Гермагора[601]; знамением времени было, во–первых, увеличение числа специально выделяемых статусов[602], во–вторых, подготовленный всей атмосферой второй софистики переход от практической установки — к литературной, от учета возможностей и трудностей, с которыми оратор имеет шансы повстречаться в конкретной юридической ситуации, — к такому уровню условного, стилизующего обобщения, при каком все конкретные реалии действующего права становятся попросту безразличны. Как отмечает Хунгер, «Гермоген, перейдя от общей характеристики к рассмотрению каждого отдельного статуса, начинает работать с воображаемыми законами и, по сути дела, выстраивает перед читателем ирреальный мир тем для декламаций»[603]. При этом трактат Гермогена вытеснил из обращения более ранние учебники по теории статусов[604]; в продолжение византийского тысячелетия адепты риторической культуры мыслили о статусах именно по Гермогену.

Пожалуй, во всем гермогеновском корпусе интереснее всего, оригинальнее всего и богаче всего содержанием стоящий на четвертом месте трактат «Об идеях» в двух книгах. Недаром Кустас, стремящийся к реабилитации Гермогена, к признанию его одним из эстетических теоретиков всеевропейского значения, подчеркнуто выделяет именно этот трактат[605]. Действительно, если где у Гермогена происходит преодоление границ школьной риторики и выход к общеэстетическим проблемам, то именно в его доктрине об «идеях», которую даже тюбинген — ский филолог Г. Гоммель, в противоположность Кустасу оценивающий оригинальность Гермогена более чем скептически, называет «грандиозно задуманной попыткой создать для сферы стиля такую же всеобъемлющую систему, какой для сферы «нахождения» была теория статусов»[606]. Известную симметрию между классификацией статусов и классификацией «идей» отрицать трудно.
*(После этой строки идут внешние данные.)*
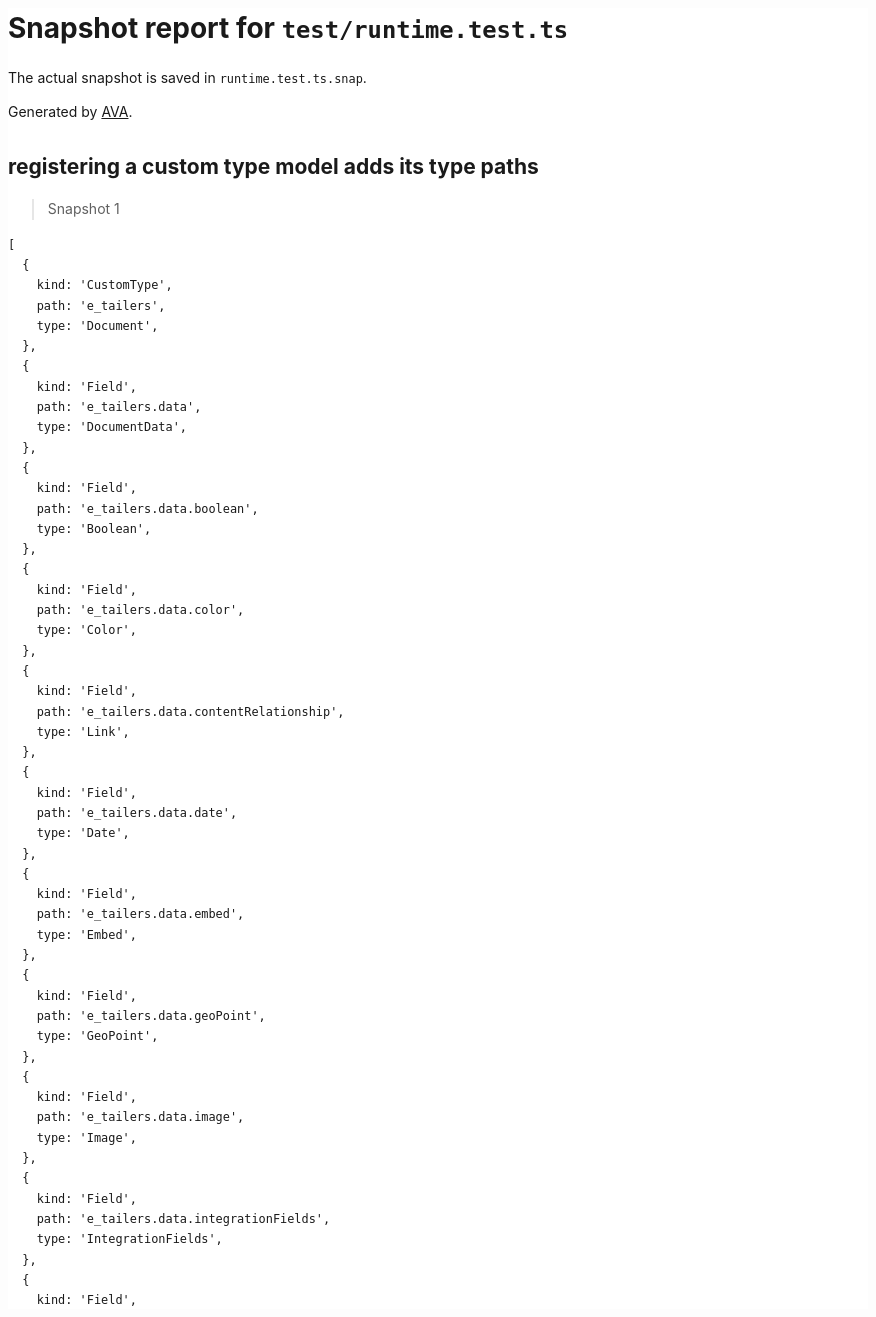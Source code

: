 # Snapshot report for `test/runtime.test.ts`

The actual snapshot is saved in `runtime.test.ts.snap`.

Generated by [AVA](https://avajs.dev).

## registering a custom type model adds its type paths

> Snapshot 1

    [
      {
        kind: 'CustomType',
        path: 'e_tailers',
        type: 'Document',
      },
      {
        kind: 'Field',
        path: 'e_tailers.data',
        type: 'DocumentData',
      },
      {
        kind: 'Field',
        path: 'e_tailers.data.boolean',
        type: 'Boolean',
      },
      {
        kind: 'Field',
        path: 'e_tailers.data.color',
        type: 'Color',
      },
      {
        kind: 'Field',
        path: 'e_tailers.data.contentRelationship',
        type: 'Link',
      },
      {
        kind: 'Field',
        path: 'e_tailers.data.date',
        type: 'Date',
      },
      {
        kind: 'Field',
        path: 'e_tailers.data.embed',
        type: 'Embed',
      },
      {
        kind: 'Field',
        path: 'e_tailers.data.geoPoint',
        type: 'GeoPoint',
      },
      {
        kind: 'Field',
        path: 'e_tailers.data.image',
        type: 'Image',
      },
      {
        kind: 'Field',
        path: 'e_tailers.data.integrationFields',
        type: 'IntegrationFields',
      },
      {
        kind: 'Field',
Термин «идея» (греч. ιδέα в первозданном, доплатоновском смысле — «обличив, форма, разновидность») употребляется в гермогеновской традиции примерно в том же смысле, в котором некогда последователи перипатетика Феофраста (IV‑III вв. до н. э.) говорили о «достоинствах» (άρεταί) стиля или еще о «типах» (χαρακτήρες) стиля. «Идеи»' — это, во–первых, простейшие, фундаментальные ценности, реализовать которые стилист стремится всегда или почти всегда, каковы, например, «ясность», «чистота» слога, даже — на грани собственно литературных категорий и категорий этики еловесного высказывания — «правдивость»; во–вторых, это образующие систему оппозиции разновидности стилистического задания, как бы дорожные ориентиры, указывающие стилисту, стоящему на распутье, путь либо в одну, либо в другую сторону, принуждающие его к выбору, каковы «пространность», «полнота» — и «сжатость»; «шероховатость»[607], «напряженность», «пронзительность» —и «приятность». Очевидно, что быть «чистой» или «правдивой» — для речи всегда достоинство: но уже если речь «сжатая», она не может быть «пространной», и ритору следует подумать, какую задачу он себе ставит, какого выбора требуют от него соображения «уместности» (τό πρέπον).